When a Village Administration Holds Its Citizens in Contempt

OP ED


Good Lord, deliver us. Despite the lack of statistics on the number of bicyclists in Croton, this village seems mindlessly bent on encouraging bicycle parking on Croton’s narrow sidewalks. The vain hope is that this gesture will relieve automobile parking woes and give a boost to local businesses.
In a glaring example of political elitism at its worst, Croton has identified and marked sites on sidewalks in the Upper Village for placement of so-called bike racks, although “bat-winged hitching posts” would be a more fitting term for what they have in mind.
Lacking opposition, our single-party village board storms ahead, pathetically unaware that it is working at cross-purposes with the village code. It so happens that Section 197-1 of the code enjoins riding a bicycle on any sidewalk in Croton and specifically forbids the parking of any part of a bicycle on any sidewalk or curb.
It also so happens that Mayor Leo Wiegman was a trustee in 2005 and voted for Local Law No. 4 that added the sidewalk parking prohibition to the original code--a crucial fact he seems to have forgotten.
Isn’t anyone in this administration familiar with the laws they are charged with enforcing? Seymour Waldman, the respected former village attorney who kept Croton out of trouble for many years before being squeezed out by a Republican majority, would have spotted the goof instantly.

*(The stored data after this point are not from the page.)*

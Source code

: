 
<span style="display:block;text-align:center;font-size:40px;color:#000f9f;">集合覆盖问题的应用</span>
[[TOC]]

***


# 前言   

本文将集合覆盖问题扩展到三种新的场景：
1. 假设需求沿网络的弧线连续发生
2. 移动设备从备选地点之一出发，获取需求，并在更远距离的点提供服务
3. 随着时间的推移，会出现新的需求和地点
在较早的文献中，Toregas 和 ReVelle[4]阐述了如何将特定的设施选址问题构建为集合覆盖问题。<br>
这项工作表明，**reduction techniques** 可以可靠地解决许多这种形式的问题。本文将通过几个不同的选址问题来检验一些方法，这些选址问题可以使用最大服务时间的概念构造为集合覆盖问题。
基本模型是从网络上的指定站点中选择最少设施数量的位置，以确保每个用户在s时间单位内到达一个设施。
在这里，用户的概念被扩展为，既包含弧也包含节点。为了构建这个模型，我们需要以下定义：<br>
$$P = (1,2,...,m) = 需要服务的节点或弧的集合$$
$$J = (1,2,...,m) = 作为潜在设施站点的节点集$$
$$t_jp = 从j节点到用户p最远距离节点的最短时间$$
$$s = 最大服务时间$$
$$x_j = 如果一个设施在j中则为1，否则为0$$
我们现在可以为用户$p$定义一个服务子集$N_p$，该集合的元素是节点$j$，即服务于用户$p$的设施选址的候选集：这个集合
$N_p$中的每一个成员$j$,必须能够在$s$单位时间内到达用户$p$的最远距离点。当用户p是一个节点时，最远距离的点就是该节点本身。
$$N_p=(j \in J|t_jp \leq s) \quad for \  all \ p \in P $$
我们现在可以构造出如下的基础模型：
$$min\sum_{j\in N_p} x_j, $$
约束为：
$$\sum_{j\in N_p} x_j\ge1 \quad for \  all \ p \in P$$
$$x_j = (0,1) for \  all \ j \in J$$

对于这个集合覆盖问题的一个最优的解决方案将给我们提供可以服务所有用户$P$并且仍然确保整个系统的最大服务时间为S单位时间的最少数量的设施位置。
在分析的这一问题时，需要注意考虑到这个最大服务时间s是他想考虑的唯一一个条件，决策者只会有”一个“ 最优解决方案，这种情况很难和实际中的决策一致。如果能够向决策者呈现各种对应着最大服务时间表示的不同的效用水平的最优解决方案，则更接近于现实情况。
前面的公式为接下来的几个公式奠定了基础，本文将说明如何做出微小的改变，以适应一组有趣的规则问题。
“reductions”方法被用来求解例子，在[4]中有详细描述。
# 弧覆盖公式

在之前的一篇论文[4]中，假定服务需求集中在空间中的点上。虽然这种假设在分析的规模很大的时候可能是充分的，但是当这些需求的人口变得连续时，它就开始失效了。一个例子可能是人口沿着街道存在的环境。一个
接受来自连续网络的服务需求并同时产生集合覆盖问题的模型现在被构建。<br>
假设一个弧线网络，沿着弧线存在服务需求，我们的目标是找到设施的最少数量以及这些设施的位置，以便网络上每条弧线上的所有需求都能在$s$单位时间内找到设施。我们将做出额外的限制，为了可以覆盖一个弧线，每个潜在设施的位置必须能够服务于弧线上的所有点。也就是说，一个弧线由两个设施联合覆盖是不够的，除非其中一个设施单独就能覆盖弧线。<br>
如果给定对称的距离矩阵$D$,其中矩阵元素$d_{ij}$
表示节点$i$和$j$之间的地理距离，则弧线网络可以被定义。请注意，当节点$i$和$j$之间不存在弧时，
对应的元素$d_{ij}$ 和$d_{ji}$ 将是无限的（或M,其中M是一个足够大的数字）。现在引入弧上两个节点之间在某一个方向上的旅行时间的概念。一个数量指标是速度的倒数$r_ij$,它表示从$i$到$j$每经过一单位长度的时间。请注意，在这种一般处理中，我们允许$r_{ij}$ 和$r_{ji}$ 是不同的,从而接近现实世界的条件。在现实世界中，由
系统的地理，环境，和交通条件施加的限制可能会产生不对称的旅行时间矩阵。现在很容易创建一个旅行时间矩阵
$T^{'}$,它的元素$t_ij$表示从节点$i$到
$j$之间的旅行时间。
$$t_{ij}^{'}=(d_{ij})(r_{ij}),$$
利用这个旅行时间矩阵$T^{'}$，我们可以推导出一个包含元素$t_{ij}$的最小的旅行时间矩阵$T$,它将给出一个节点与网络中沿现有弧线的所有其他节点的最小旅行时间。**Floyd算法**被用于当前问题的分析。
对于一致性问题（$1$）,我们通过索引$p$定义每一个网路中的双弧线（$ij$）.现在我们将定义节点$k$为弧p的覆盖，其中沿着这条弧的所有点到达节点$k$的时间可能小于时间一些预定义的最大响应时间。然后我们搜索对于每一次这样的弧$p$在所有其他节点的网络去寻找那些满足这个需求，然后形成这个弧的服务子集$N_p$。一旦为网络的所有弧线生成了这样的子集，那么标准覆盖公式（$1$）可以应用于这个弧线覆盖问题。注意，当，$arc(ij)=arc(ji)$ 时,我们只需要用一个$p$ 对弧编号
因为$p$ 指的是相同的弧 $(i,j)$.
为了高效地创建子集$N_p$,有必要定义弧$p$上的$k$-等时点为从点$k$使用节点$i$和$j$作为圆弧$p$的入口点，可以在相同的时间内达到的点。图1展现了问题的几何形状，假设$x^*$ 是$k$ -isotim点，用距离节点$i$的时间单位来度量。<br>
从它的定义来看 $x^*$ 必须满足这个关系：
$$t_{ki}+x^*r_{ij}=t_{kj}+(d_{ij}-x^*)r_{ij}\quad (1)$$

Having facilitated the violation of the village code to reinforce its green bona fides, the mayor and trustees will now scramble in disorderly haste to revoke legislation previously enacted in the interest of public safety.

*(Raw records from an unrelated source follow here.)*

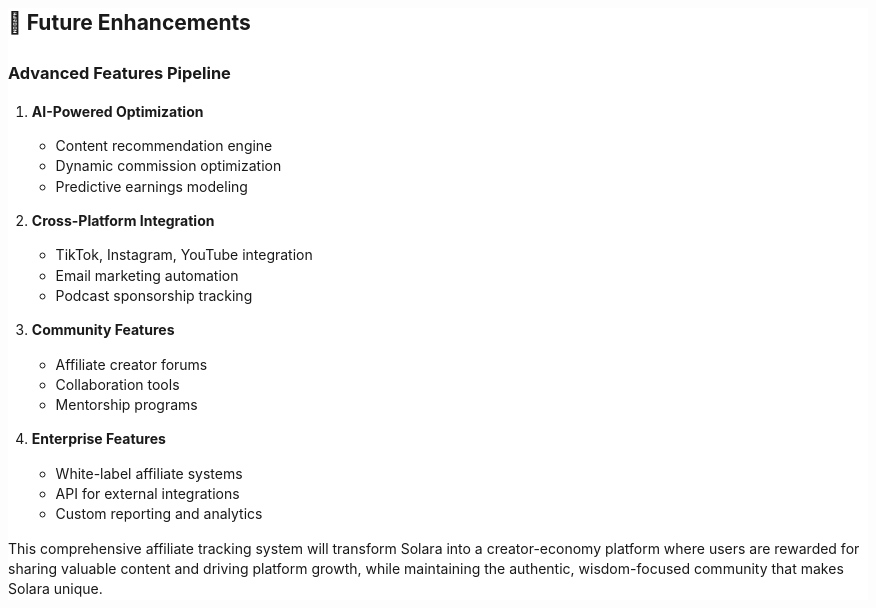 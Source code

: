 ## 🔮 Future Enhancements

### Advanced Features Pipeline

1. **AI-Powered Optimization**
   - Content recommendation engine
   - Dynamic commission optimization
   - Predictive earnings modeling

2. **Cross-Platform Integration**
   - TikTok, Instagram, YouTube integration
   - Email marketing automation
   - Podcast sponsorship tracking

3. **Community Features**
   - Affiliate creator forums
   - Collaboration tools
   - Mentorship programs

4. **Enterprise Features**
   - White-label affiliate systems
   - API for external integrations
   - Custom reporting and analytics

This comprehensive affiliate tracking system will transform Solara into a creator-economy platform where users are rewarded for sharing valuable content and driving platform growth, while maintaining the authentic, wisdom-focused community that makes Solara unique.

Robotic Croton  boards have awkwardly backed into embarrassing situations in the past. The skate park disaster of bitter memory springs to mind. Before embarking on that costly venture, no effort was made to ascertain the number of skateboarders in the area who might use the facility. Instead, the village board caved in to what turned out to have been a small, highly vocal pressure group.
In a foolish attempt to make a recreational facility pay its own way, Croton set an exorbitant admission price, causing it to be poorly patronized. A white elephant from the outset, the skate park was quietly abandoned and its elaborate equipment sold for scrap.

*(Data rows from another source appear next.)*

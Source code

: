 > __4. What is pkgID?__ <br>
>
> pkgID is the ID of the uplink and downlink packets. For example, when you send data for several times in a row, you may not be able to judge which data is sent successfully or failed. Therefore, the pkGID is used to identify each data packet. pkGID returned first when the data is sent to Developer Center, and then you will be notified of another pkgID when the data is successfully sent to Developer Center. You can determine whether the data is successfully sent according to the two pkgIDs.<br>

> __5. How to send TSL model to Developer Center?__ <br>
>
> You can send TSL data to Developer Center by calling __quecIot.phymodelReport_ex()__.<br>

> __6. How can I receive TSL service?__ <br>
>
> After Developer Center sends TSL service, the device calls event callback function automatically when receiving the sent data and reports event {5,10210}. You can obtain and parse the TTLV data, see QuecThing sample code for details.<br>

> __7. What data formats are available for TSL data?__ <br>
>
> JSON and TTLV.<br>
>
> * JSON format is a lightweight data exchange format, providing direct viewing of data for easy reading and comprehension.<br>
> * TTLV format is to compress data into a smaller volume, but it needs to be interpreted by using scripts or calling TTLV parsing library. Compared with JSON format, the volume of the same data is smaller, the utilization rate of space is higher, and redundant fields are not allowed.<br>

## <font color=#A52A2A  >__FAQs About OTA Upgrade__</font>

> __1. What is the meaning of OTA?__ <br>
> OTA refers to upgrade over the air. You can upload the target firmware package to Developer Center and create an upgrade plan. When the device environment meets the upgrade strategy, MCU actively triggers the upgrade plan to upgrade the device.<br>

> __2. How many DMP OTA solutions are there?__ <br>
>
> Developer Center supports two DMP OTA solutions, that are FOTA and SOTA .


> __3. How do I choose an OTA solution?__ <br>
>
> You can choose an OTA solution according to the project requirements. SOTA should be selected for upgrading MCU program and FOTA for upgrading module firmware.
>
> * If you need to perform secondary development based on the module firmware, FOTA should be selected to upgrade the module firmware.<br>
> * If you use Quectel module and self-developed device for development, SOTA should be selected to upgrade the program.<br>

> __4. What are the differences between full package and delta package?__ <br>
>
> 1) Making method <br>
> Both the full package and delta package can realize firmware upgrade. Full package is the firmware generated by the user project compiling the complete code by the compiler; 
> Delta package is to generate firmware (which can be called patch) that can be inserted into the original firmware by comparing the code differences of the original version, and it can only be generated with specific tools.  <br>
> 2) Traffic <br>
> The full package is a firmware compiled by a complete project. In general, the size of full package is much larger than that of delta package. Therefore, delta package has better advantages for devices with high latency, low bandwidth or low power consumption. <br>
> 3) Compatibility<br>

The current village administration has similarly shown itself to have a collective tin ear and to be chronically short on common sense. Other recent examples include:
(1) The overweening favoritism shown to a farmers market at the expense of tax-paying local merchants. Croton rents the former skate park site to this for-profit organization at a ridiculously modest fee of $75 and throws in Village services at no charge. Yet a Croton resident must pay $275, almost four times as much, to rent Senasqua Park for a graduation party.
(2) The bizarre proposal by the Village to allow cruel bowhunting of deer in Croton’s parks and sanctuaries while they were being used by the public. This dangerous proposal met with such vehement resistance it was quietly quashed—but not before the impatient village administration jumped the gun by testing the skills of bloodthirsty bowhunters eager for official sanction.
(3) Innumerable expensive studies by consultants have been commissioned and found to be useless. The $100,000 station parking garage report is a prime example.
No heads rolled in elections following these fiascoes. Politicians regularly promise that they will “run government like a business.” Too often their business model turns out to be the famously bankrupt Lehman Brothers.